*** Block opens ***
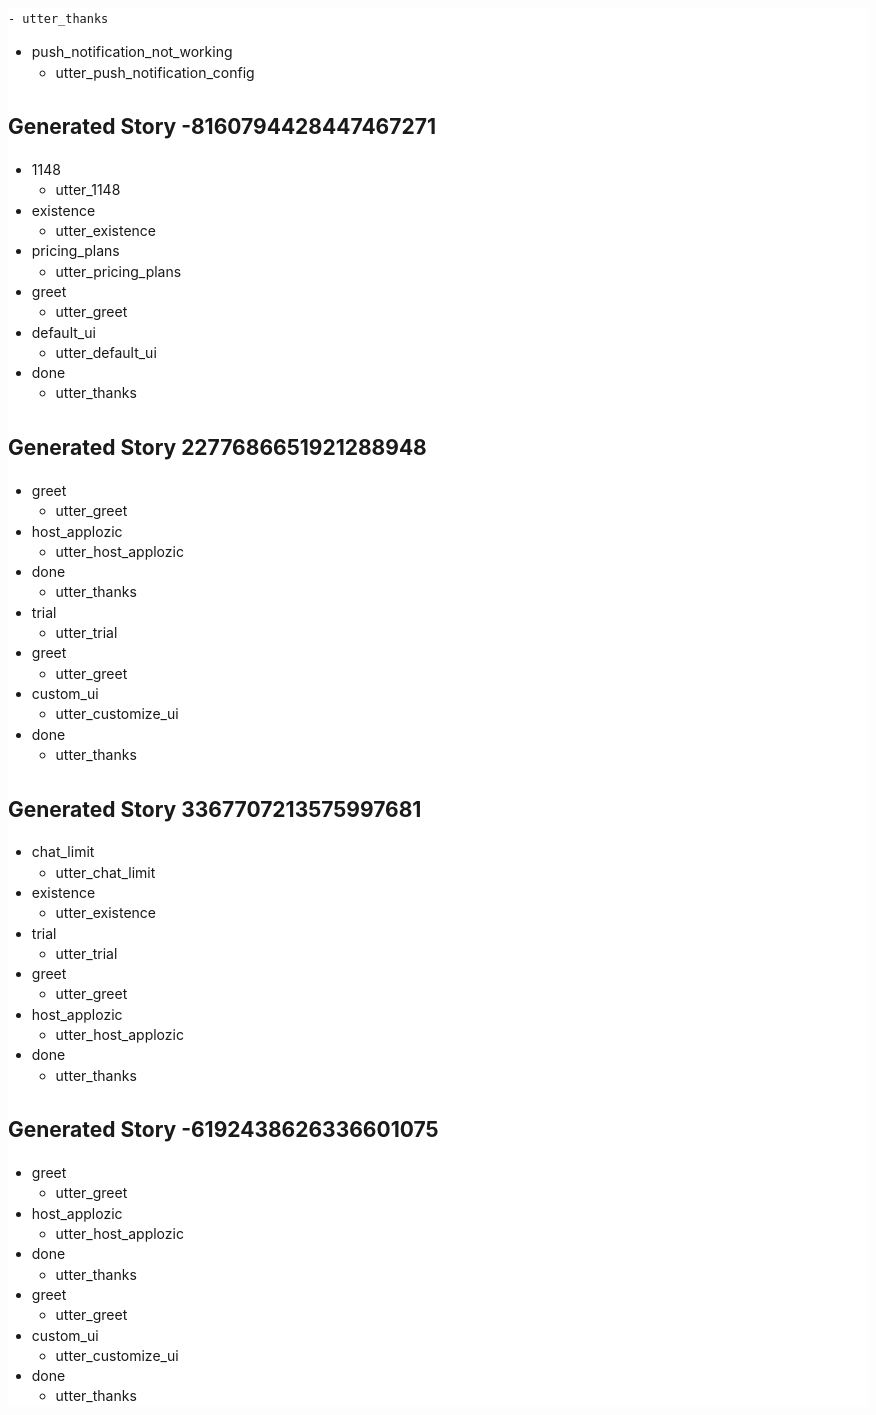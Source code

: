     - utter_thanks
* push_notification_not_working
    - utter_push_notification_config

## Generated Story -8160794428447467271
* 1148
    - utter_1148
* existence
    - utter_existence
* pricing_plans
    - utter_pricing_plans
* greet
    - utter_greet
* default_ui
    - utter_default_ui
* done
    - utter_thanks

## Generated Story 2277686651921288948
* greet
    - utter_greet
* host_applozic
    - utter_host_applozic
* done
    - utter_thanks
* trial
    - utter_trial
* greet
    - utter_greet
* custom_ui
    - utter_customize_ui
* done
    - utter_thanks

## Generated Story 3367707213575997681
* chat_limit
    - utter_chat_limit
* existence
    - utter_existence
* trial
    - utter_trial
* greet
    - utter_greet
* host_applozic
    - utter_host_applozic
* done
    - utter_thanks

## Generated Story -6192438626336601075
* greet
    - utter_greet
* host_applozic
    - utter_host_applozic
* done
    - utter_thanks
* greet
    - utter_greet
* custom_ui
    - utter_customize_ui
* done
    - utter_thanks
*** Block closes ***
Aim of the exercise: All that is needed is an exact copy of the entries above, minus the pictures.

Response:
Source code

:     - utter_thanks
* push_notification_not_working
    - utter_push_notification_config

## Generated Story -8160794428447467271
* 1148
    - utter_1148
* existence
    - utter_existence
* pricing_plans
    - utter_pricing_plans
* greet
    - utter_greet
* default_ui
    - utter_default_ui
* done
    - utter_thanks

## Generated Story 2277686651921288948
* greet
    - utter_greet
* host_applozic
    - utter_host_applozic
* done
    - utter_thanks
* trial
    - utter_trial
* greet
    - utter_greet
* custom_ui
    - utter_customize_ui
* done
    - utter_thanks

## Generated Story 3367707213575997681
* chat_limit
    - utter_chat_limit
* existence
    - utter_existence
* trial
    - utter_trial
* greet
    - utter_greet
* host_applozic
    - utter_host_applozic
* done
    - utter_thanks

## Generated Story -6192438626336601075
* greet
    - utter_greet
* host_applozic
    - utter_host_applozic
* done
    - utter_thanks
* greet
    - utter_greet
* custom_ui
    - utter_customize_ui
* done
    - utter_thanks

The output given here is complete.